Therapeutic Options Flashcards
Prevention methods
- Diet
- Stop people smoking
- Screening
- Genetics
- Medication
Diet in prevention
- Inconsistent evidence, lots of confounding factors
- CRC is probably linked with red meat consumption
- Breast cancer: probably a link with saturated fat intake
- Physical activity decreases risk
- Current advice: 5 or more portions of fruits and vegetables a day, avoid obesity, take regular exercise 30 minutes a day
Screening in prevention
- Risks are involved with screening, so you may cause harm
- E.g. breast screening might perform a mammectomy on a patient who has a lump that may never turn into cancer
- High quality evidence for smear tests, CRC (faecal occult blood test), breast cancer
- Controversial: PSA blood test for prostate cancer, MR/CR or breath test for lung cancer
Genetics in prevention
- CRC and familial adenomatous polyposis coli (FAP)
- Autosomal dominant
- Screening families for APC mutations
- Regular colonoscopy
- Offer panprotocolectomy when adenomas found
- Breast cancer: BRCA1, BRCA2
Medication in prevention
- Also known as chemo-prevention
- More controversial
Primary medication in prevention
- Oesophageal cancer: high rate in parts of chine, they tried anti-oxidant supplements but there was no benefit
- Breast cancer: at risk women, prophylactic tamoxifen (higher risk of getting endometrial cancer with this)

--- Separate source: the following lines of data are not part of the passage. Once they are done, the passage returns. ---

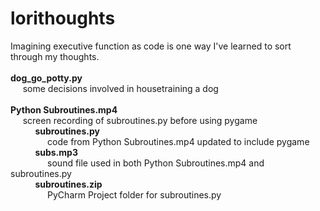 # <b>lorithoughts</b>
Imagining executive function as code is one way I've learned to sort through my thoughts.
<br>
<br>
<b>dog_go_potty.py</b>
<br>&#160;&#160;&#160;&#160;&#160;some decisions involved in housetraining a dog
<br><br><b>Python Subroutines.mp4</b>
<br>&#160;&#160;&#160;&#160;&#160;screen recording of subroutines.py before using pygame
<br>&#160;&#160;&#160;&#160;&#160;&#160;&#160;&#160;&#160;&#160;<b>subroutines.py</b>
<br>&#160;&#160;&#160;&#160;&#160;&#160;&#160;&#160;&#160;&#160;&#160;&#160;&#160;&#160;&#160;code from Python Subroutines.mp4 updated to include pygame
<br>&#160;&#160;&#160;&#160;&#160;&#160;&#160;&#160;&#160;&#160;<b>subs.mp3</b>
<br>&#160;&#160;&#160;&#160;&#160;&#160;&#160;&#160;&#160;&#160;&#160;&#160;&#160;&#160;&#160;sound file used in both Python Subroutines.mp4 and subroutines.py
<br>&#160;&#160;&#160;&#160;&#160;&#160;&#160;&#160;&#160;&#160;<b>subroutines.zip</b>
<br>&#160;&#160;&#160;&#160;&#160;&#160;&#160;&#160;&#160;&#160;&#160;&#160;&#160;&#160;&#160;PyCharm Project folder for subroutines.py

Secondary medication in prevention
- Previous head and neck or lung cancers
- Give anti-oxidant supplements
- No benefit
Treatment
- Local or regional treatment: surgery or radiotherapy
- Systematic therapy: hormonal, chemo, immunotherapy
Surgery treatment of cancers
- Need anatomical clearance
- Get all the cancer out
- 50% of cancers cured this way
Radiotherapy treatment of cancers
- Needs anatomical coverage
- Can treat inoperable lesions
- Can treat things you can’t remove and/or allow surgery to be possible
- Approx. 40% of cancers cured by this
- Can be combined with chemo: anal cancer, rectal cancer, oesophageal cancer
- Palliation
- Maintain function and/or appearance
Palliation
- Reduce pain
- Bleeding
- Swollen limbs
- Aims to improve symptoms
Maintaining function with radiotherapy
- Gullet cancer, you can’t remove it so you need to maintain function
- Ear lesion, you can keep your ear with radiation therapy
5R’s of radiobiology
- Radiosensitivity
- Repair
- Re-population
- Re-oxygenation
- Re-assortment
Radiosensitivity
- How sensitive the tumour is going to be to treatment
- Can anticipate outcome
- Certain drugs have been proven to increase radiosensitivity
Repair
- Radiation damages cells to a sublethal level, often the cell pathways repair themselves have been suppressed in malignant tumours
- The degree of suppression will affect the repair half-life and how effective the treatment is
Re-population
- Cells will all be in different parts of the cell cycle
- S phase: typically radioresistant
- Late in G2 or M phase are relatively sensitive
- Idea is you catch them at some point in the cycle when they’re in a more sensitive phase
Re-oxygenation
- Tumours can be acutely or chronically hypoxic, this makes the resistant to radiation
- The aim of radiation is to make them oxic as oxic cells can be killed
Re-assortment
- Cells are in a cycle and you catch some cells at different stages, some are sensitive to radiotherapy and some aren’t
- G2 and M are good, late S isn’t so good
Systemic therapy
- Beneficial for widespread disease
- Can result in widespread toxicity
- Palliation in about 50% of cancers
- Potential to be very specific
- Therapeutic index: aim is to have the anti-tumour effect curve and normal tissue toxicity as far apart as possible. Separates side effects and anti-tumour effects
Hormonal therapy
- ‘Specific’ or ‘targeted’ therapy
- Benefits in breast cancer (oestrogen receptor positive and tamoxifen) and prostate cancer (luteinising hormone-releasing hormone antagonists)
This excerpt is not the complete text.